BL5229: Data Analysis with Matlab

Lab: Fourier analysis

We all use Fourier analysis without even knowing it: cell phones, DVDs, images, all involve Fourier transforms in one form or another. This lab includes one exercise that illustrates the computation and interpretation of Fourier analysis for a time signal (Touch-tone dialing).

Exercise: Touch-tone dialing

(based on Chapter 8: Fourier analysis, from Moler’s book, Numerical computing with Matlab)

The basis for touch-tone dialing on a phone is the Dual Tone Multi Frequency (DTMF) system.
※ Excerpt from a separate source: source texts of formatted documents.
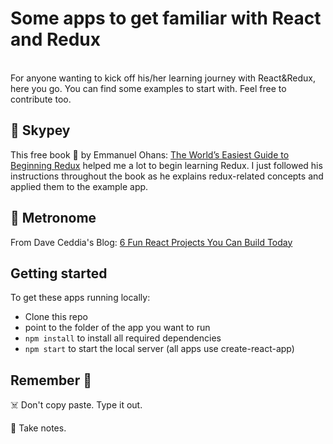# Some apps to get familiar with React and Redux
</br>
For anyone wanting to kick off his/her learning journey with React&Redux, here you go. You can find some examples to start with. 
Feel free to contribute too.

## :pushpin: Skypey

This free book :blue_book: by Emmanuel Ohans: [The World’s Easiest Guide to Beginning Redux](https://www.freecodecamp.org/news/understanding-redux-the-worlds-easiest-guide-to-beginning-redux-c695f45546f6/) helped me a lot to begin learning Redux. I just followed his instructions throughout the book as he explains redux-related concepts and applied them to the example app.

## :pushpin: Metronome

From Dave Ceddia's Blog: [6 Fun React Projects You Can Build Today](https://daveceddia.com/react-practice-projects/)



## Getting started

To get these apps running locally:

- Clone this repo
- point to the folder of the app you want to run
- `npm install` to install all required dependencies
- `npm start` to start the local server (all apps use create-react-app)



## Remember :thought_balloon:

:skull_and_crossbones: Don't copy paste. Type it out.

:memo: Take notes.
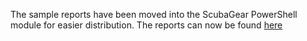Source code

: The sample reports have been moved into the ScubaGear PowerShell module for easier distribution. The reports can now be found [here](../PowerShell/ScubaGear/Sample-Reports)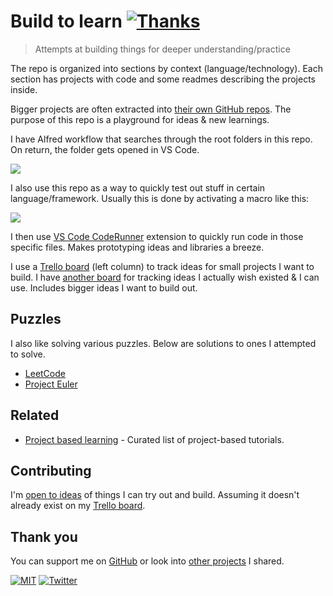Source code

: # Build to learn [![Thanks](http://bit.ly/saythankss)](https://github.com/users/nikitavoloboev/sponsorship)

> Attempts at building things for deeper understanding/practice

The repo is organized into sections by context (language/technology). Each section has projects with code and some readmes describing the projects inside.

Bigger projects are often extracted into [their own GitHub repos](https://wiki.nikitavoloboev.xyz/sharing/my-github). The purpose of this repo is a playground for ideas & new learnings.

I have Alfred workflow that searches through the root folders in this repo. On return, the folder gets opened in VS Code.

![](https://i.imgur.com/MO1Cbdo.png)

I also use this repo as a way to quickly test out stuff in certain language/framework. Usually this is done by activating a macro like this:

![](https://i.imgur.com/RBlOSWL.png)

I then use [VS Code CodeRunner](https://github.com/formulahendry/vscode-code-runner) extension to quickly run code in those specific files. Makes prototyping ideas and libraries a breeze.

I use a [Trello board](https://trello.com/b/alB1ryRP) (left column) to track ideas for small projects I want to build. I have [another board](https://trello.com/b/alB1ryRP) for tracking ideas I actually wish existed & I can use. Includes bigger ideas I want to build out.

## Puzzles

I also like solving various puzzles. Below are solutions to ones I attempted to solve.

- [LeetCode](https://github.com/nikitavoloboev/leetcode)
- [Project Euler](https://github.com/nikitavoloboev/euler)

## Related

- [Project based learning](https://github.com/tuvtran/project-based-learning#readme) - Curated list of project-based tutorials.

## Contributing

I'm [open to ideas](../../issues/new) of things I can try out and build. Assuming it doesn't already exist on my [Trello board](https://trello.com/b/alB1ryRP).

## Thank you

You can support me on [GitHub](https://github.com/users/nikitavoloboev/sponsorship) or look into [other projects](https://nikitavoloboev.xyz/projects) I shared.

[![MIT](https://bit.ly/mitbadge)](LICENSE) [![Twitter](https://bit.ly/nikitweet)](https://twitter.com/nikitavoloboev)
Basically, the telephone-dialing pad acts as a 4x3 matrix (see figure 1 below).

Figure 1: Telephone keypad

A frequency is associated with each row and each column. These base frequencies are:

frow =[ 697 770 852 941];

fcol = [1209 1336 1477];

1) Generating the tone signal corresponding to a specific button

The tone generated by the button at position (i,j) is obtained by superposing the two fundamental tones with frequencies frow(i) and fcol(j). Let us look for example at the signal corresponding to the button “5”. The Matlab code for generating this signal will look like:

% First, we need to set than sampling rate:

Fs = 8192;

% Second, we set a vector of points in the time interval [0 0.25s] at this sampling rate:

t = 0: 1/Fs : 0.25;

% The tone generated by the button 5 is the sum of the fundamental signals with frequencies frow(2) and fcol(2):

y1 = sin(2*pi*frow(2)*t);

y2 = sin(2*pi*fcol(2)*t);

y = (y1+y2)/2;

% If you want to play that tone, use the command:

sound(y,Fs);

Problem: write a small Matlab function, gentone, that generates the tone associated with any key N, where N is between 0 and 9.

Y = gentone(t,n)

%

% This function generates the tone corresponding to the digit "number"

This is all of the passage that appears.